Mouse embryonic stem (ES) cells remain pluripotent in vitro when grown in the presence of the cytokine Leukaemia Inhibitory Factor (LIF). Identification of LIF targets and of genes regulating the transition between pluripotent and early differentiated cells is a critical step for understanding the control of ES cell pluripotency.
By gene profiling studies carried out with mRNAs from ES cells and their early derivatives treated or not with LIF, we have identified i) LIF-dependent genes, highly expressed in pluripotent cells, whose expression level decreases sharply upon LIF withdrawal [Pluri genes], ii) LIF induced genes [Lifind genes] whose expression is differentially regulated depending upon cell context and iii) genes specific to the reversible or irreversible committed states. In addition, by hierarchical gene clustering, we have identified, among eight independent gene clusters, two atypical groups of genes, whose expression level was highly modulated in committed cells only. Computer based analyses led to the characterization of different sub-types of Pluri and Lifind genes, and revealed their differential modulation by Oct4 or Nanog master genes. Individual knock down of a selection of Pluri and Lifind genes leads to weak changes in the expression of early differentiation markers, in cell growth conditions in which these master genes are still expressed.

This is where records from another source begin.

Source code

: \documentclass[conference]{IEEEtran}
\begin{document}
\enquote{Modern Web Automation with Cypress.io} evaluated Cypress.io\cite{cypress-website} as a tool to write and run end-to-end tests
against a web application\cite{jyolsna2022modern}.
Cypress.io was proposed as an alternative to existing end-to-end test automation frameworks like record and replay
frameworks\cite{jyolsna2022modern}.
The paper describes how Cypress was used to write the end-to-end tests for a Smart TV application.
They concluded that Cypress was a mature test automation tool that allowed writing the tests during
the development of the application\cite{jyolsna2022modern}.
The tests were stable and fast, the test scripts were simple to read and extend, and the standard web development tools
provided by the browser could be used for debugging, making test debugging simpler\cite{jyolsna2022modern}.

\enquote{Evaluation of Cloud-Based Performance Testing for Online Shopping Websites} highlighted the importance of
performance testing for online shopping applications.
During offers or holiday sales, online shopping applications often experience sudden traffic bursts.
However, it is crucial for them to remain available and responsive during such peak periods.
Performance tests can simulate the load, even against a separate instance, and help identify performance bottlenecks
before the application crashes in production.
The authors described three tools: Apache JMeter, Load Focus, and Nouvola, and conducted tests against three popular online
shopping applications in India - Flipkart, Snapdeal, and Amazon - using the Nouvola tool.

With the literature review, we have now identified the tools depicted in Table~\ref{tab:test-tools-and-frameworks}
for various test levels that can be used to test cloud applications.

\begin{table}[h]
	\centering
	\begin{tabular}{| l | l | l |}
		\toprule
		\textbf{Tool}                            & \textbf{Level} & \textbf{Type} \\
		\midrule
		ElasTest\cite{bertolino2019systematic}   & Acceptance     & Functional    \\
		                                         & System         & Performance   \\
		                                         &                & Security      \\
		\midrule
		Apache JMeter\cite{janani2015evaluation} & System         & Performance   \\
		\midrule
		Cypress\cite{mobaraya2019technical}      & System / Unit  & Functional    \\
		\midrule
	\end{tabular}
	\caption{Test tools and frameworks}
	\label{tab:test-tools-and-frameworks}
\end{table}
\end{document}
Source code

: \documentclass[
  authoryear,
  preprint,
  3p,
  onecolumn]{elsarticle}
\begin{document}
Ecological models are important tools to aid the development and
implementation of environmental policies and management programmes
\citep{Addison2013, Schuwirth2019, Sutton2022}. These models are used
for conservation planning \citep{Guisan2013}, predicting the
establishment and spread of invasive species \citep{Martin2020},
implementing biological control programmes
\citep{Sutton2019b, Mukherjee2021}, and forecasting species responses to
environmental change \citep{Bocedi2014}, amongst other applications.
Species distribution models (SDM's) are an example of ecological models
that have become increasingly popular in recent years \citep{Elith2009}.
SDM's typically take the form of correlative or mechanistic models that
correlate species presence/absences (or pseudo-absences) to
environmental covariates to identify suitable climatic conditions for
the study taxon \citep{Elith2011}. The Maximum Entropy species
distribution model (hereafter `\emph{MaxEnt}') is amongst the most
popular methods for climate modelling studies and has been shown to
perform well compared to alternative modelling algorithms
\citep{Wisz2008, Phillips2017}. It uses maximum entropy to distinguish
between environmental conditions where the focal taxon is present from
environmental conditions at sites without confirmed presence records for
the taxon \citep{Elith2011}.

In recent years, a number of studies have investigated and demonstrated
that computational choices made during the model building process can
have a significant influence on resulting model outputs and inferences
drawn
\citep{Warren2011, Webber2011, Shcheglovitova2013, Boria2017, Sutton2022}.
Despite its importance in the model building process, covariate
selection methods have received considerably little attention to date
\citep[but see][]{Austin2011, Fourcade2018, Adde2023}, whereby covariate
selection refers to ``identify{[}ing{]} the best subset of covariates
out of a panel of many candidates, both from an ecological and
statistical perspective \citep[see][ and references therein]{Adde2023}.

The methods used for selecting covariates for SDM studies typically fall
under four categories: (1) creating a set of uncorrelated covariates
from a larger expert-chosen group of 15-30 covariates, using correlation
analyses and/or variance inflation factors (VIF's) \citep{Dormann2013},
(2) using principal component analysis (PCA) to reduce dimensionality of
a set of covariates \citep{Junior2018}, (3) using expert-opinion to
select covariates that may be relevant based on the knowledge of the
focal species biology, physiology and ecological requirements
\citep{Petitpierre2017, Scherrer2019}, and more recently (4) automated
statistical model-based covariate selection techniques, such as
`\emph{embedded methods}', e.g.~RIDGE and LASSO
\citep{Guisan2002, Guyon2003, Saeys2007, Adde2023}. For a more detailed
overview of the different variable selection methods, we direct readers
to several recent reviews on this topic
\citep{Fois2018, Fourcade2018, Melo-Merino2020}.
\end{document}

We have identified different sets of LIF-regulated genes depending upon the cell state (reversible or irreversible commitment), which allowed us to present a novel global view of LIF responses. We are also reporting on the identification of genes whose expression is strictly regulated during the commitment step. Furthermore, our studies identify sub-networks of genes with a restricted expression in pluripotent ES cells, whose down regulation occurs while the master knot (composed of OCT4, SOX2 and NANOG) is still expressed and which might be down-regulated together for driving cells towards differentiation.